Economist Anita Dancs (pronounced dahnch),
the National Priorities Project’s research director, ran the local numbers for
me. The median income household in the city, she determined, using US census
figures, paid $557 in federal individual income taxes in 2002. (The statewide
median household paid $3,251 that year. Why the divergence? Because of the
harshness of urban poverty, and the benefit of Earned Income Tax Credit. For
another reality check, compare Buffalo at $350 and Syracuse at $328.) So our
urban populations don’t have much to gain from income-tax cuts.

            But the spending side also hurts the cities big time. Our federal tax money
isn’t primarily funding jobs, health care, and schools. No, the priorities are
upside down. Our tax money builds a bigger and stronger warrior state.
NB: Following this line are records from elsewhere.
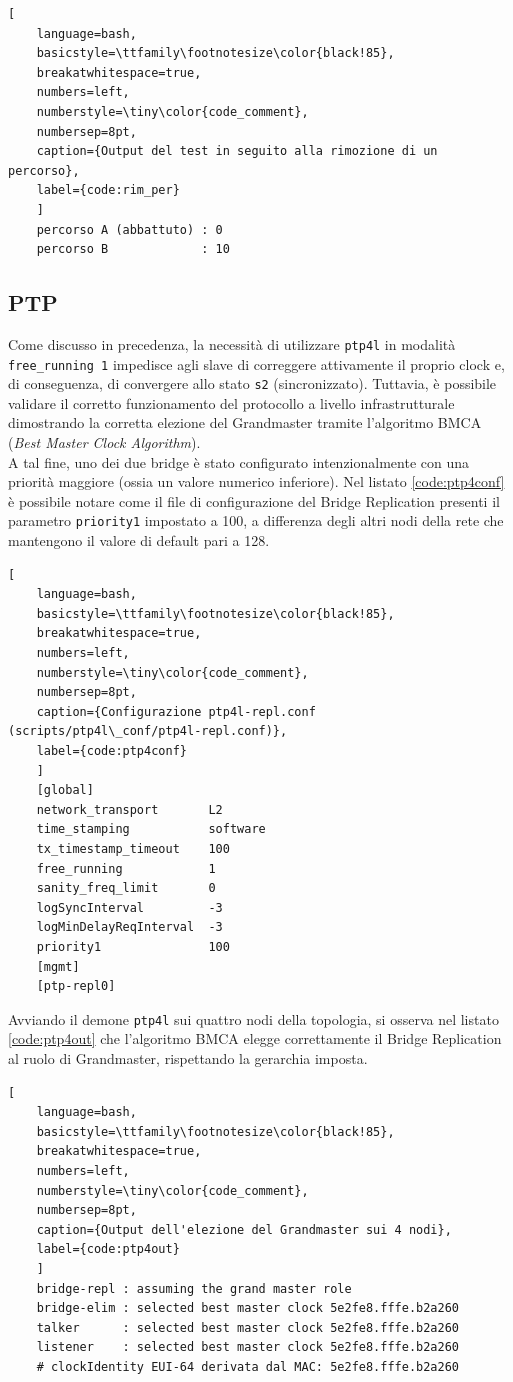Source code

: \documentclass[12pt,a4paper,twoside]{book}
\begin{document}
\begin{onehalfspace}
\begin{lstlisting}[
    language=bash,
    basicstyle=\ttfamily\footnotesize\color{black!85},
    breakatwhitespace=true,
    numbers=left,
    numberstyle=\tiny\color{code_comment},
    numbersep=8pt,
    caption={Output del test in seguito alla rimozione di un percorso},
    label={code:rim_per}
    ]
    percorso A (abbattuto) : 0
    percorso B             : 10
\end{lstlisting}
\subsection{PTP}
Come discusso in precedenza, la necessità di utilizzare \texttt{ptp4l} in modalità \texttt{free\_running 1} impedisce agli slave di correggere attivamente il proprio clock e, di conseguenza, di convergere allo stato \texttt{s2} (sincronizzato). Tuttavia, è possibile validare il corretto funzionamento del protocollo a livello infrastrutturale dimostrando la corretta elezione del Grandmaster tramite l'algoritmo BMCA (\textit{Best Master Clock Algorithm}).
\\
A tal fine, uno dei due bridge è stato configurato intenzionalmente con una priorità maggiore (ossia un valore numerico inferiore). Nel listato \ref{code:ptp4conf} è possibile notare come il file di configurazione del Bridge Replication presenti il parametro \texttt{priority1} impostato a 100, a differenza degli altri nodi della rete che mantengono il valore di default pari a 128.

\begin{lstlisting}[
    language=bash,
    basicstyle=\ttfamily\footnotesize\color{black!85},
    breakatwhitespace=true,
    numbers=left,
    numberstyle=\tiny\color{code_comment},
    numbersep=8pt,
    caption={Configurazione ptp4l-repl.conf (scripts/ptp4l\_conf/ptp4l-repl.conf)},
    label={code:ptp4conf}
    ]
    [global]
    network_transport       L2
    time_stamping           software
    tx_timestamp_timeout    100
    free_running            1
    sanity_freq_limit       0
    logSyncInterval         -3
    logMinDelayReqInterval  -3
    priority1               100
    [mgmt]
    [ptp-repl0]
\end{lstlisting}

Avviando il demone \texttt{ptp4l} sui quattro nodi della topologia, si osserva nel listato \ref{code:ptp4out} che l'algoritmo BMCA elegge correttamente il Bridge Replication al ruolo di Grandmaster, rispettando la gerarchia imposta.

\begin{lstlisting}[
    language=bash,
    basicstyle=\ttfamily\footnotesize\color{black!85},
    breakatwhitespace=true,
    numbers=left,
    numberstyle=\tiny\color{code_comment},
    numbersep=8pt,
    caption={Output dell'elezione del Grandmaster sui 4 nodi},
    label={code:ptp4out}
    ]
    bridge-repl : assuming the grand master role
    bridge-elim : selected best master clock 5e2fe8.fffe.b2a260
    talker      : selected best master clock 5e2fe8.fffe.b2a260
    listener    : selected best master clock 5e2fe8.fffe.b2a260
    # clockIdentity EUI-64 derivata dal MAC: 5e2fe8.fffe.b2a260 
\end{lstlisting}


\end{onehalfspace}
\end{document}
And no
one in power, least of all on the local level, is talking about this.

            The National Priorities Project,
though, has tracked where our money is going. Here’s how the Rochester median
household’s $557 tax payment was divvied up: $146 for “military and defense”
(including “homeland security” and the Andean counterdrug initiative, etc.);
$33 for military-related debt; and $19 veterans’ benefits (necessary and good,
but regrettable). That’s $198 of the $557 total.

            Federal health expenditures, by
comparison, accounted for $106 of the $557. Federal education accounted for
just $18, and housing, less than $9.

            What about job training in a time of
rampant unemployment, especially among urban populations, always the first cut
down in a recession (and war)?

            Don’t make me cry. Of that $557, job
training got two bucks and change. Welcome to Rochester, a 1998 “All-America
City.” Only a short hop from Buffalo (AAC, 2002) and bleaker times.